Table 2 Accuracy evaluation of classification results

(2) In this paper, the software adopts the adaptive threshold processing of the smart image edge detection operator, and the software's environmental image and the original image edge detection registration, edge detection and image as the original image new band. A new remote sensing image not only has the original image but also adds the edge. In image segmentation, edge information can be added to segmentation parameters to improve the utilization of shape features and spatial features. Under the same parameters, the original image and the image segmentation results are compared with edge information, as shown in Fig. 7.

Fig. 7
figure 7

Segmentation results with edge information added

6 Conclusions

The semantic segmentation method cannot describe the region boundary as clearly as the PSPNet method. This is because the PSPNet method only divides the spectral information, and the research object is a single pixel, which reflects the microscopic characteristics of the spectral distribution so the boundary is very clear. The semantic feature is a two-dimensional space feature that directly depends on the neighborhood and needs to be expressed in a certain two-dimensional space to reflect the macroscopic characteristics of the spectral distribution. Combined with spectral segmentation coding, the result of semantic segmentation coding can be used as effective information for subsequent image classification and interpretation. In the HRNet segmentation map with edge detection information, the original image can segment buildings more accurately. In the original image, the structure of the object is smaller than the actual object or irregular polygon, and the rectangle of the actual object is added to the image segmentation image edge information, including the structure of the polygon object, and basically matches the actual object. The shape of these objects is more similar to the real object. The house and road are not divided into one object, which is the segmentation method.

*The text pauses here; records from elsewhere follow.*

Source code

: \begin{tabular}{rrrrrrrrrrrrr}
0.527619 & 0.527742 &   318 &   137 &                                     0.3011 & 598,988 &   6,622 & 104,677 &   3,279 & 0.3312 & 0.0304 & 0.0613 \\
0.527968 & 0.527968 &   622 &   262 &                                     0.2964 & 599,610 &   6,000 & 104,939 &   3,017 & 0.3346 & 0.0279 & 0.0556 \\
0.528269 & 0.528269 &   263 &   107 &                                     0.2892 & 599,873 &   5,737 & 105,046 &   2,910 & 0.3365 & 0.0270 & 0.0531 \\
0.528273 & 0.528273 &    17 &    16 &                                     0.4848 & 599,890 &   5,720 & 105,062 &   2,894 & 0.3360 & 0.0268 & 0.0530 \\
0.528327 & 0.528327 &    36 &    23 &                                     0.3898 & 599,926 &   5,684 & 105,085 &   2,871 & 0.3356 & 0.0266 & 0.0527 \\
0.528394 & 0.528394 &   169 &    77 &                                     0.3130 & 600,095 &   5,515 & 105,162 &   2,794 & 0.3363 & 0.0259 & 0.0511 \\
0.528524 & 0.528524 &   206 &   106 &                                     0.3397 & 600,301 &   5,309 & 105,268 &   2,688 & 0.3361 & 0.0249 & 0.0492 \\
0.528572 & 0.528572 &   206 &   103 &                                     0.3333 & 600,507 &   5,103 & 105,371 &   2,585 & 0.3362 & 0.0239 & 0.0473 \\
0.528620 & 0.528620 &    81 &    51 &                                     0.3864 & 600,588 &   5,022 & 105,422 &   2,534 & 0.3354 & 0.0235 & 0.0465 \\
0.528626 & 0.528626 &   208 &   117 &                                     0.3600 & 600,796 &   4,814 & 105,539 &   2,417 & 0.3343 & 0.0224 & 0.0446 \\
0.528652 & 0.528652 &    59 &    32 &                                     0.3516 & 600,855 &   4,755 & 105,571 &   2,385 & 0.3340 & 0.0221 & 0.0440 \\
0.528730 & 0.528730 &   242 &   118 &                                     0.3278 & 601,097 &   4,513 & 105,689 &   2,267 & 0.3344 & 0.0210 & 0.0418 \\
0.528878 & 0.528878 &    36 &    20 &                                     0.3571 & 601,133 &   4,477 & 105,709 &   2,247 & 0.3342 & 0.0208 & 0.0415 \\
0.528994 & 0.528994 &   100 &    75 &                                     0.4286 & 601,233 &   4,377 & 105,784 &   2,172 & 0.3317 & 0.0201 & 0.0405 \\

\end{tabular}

This study uses aerial data sources to classify coastal wetlands based on multiscale segmentation. It can be seen from the characteristics of the research field that various types of wetlands are related to each other and have different degrees of similarity, similar to the feature values of the metaspectral characteristic spectrum, which are difficult to distinguish. Through multiscale segmentation, the entity objects are at different scales. Different levels, spectral features, shape factors, and texture features are combined to extract different types of wetland information, effectively reducing the "salt and pepper" phenomenon in remote sensing images and achieving better classification accuracy.

This article only conducts a preliminary study of change detection in phase remote sensing images, and there are still many issues that need further research and discussion. Based on the research work of this article, the following aspects can be used as the research focus to strengthen theoretical research and discussion. Although remote sensing change detection technology has been applied to and has borrowed some theoretical knowledge and model methods in disciplines such as mathematics and physics, remote sensing change detection does not form a systematic theoretical system, but is a relatively independent and complete theoretical system of established development and popularization image change detection technology. A combination multiple methods is needed. Although various change detection methods have been proposed, each method has advantages and disadvantages, and no one method is the best. Therefore, combining a variety of methods with image characteristics and actual requirements will effectively improve the change detection performance, and how to complement different detection methods remains to be further studied. Currently, most change detection methods only deal with changes in a single data source. How the various data sources change requires further research and experimentation.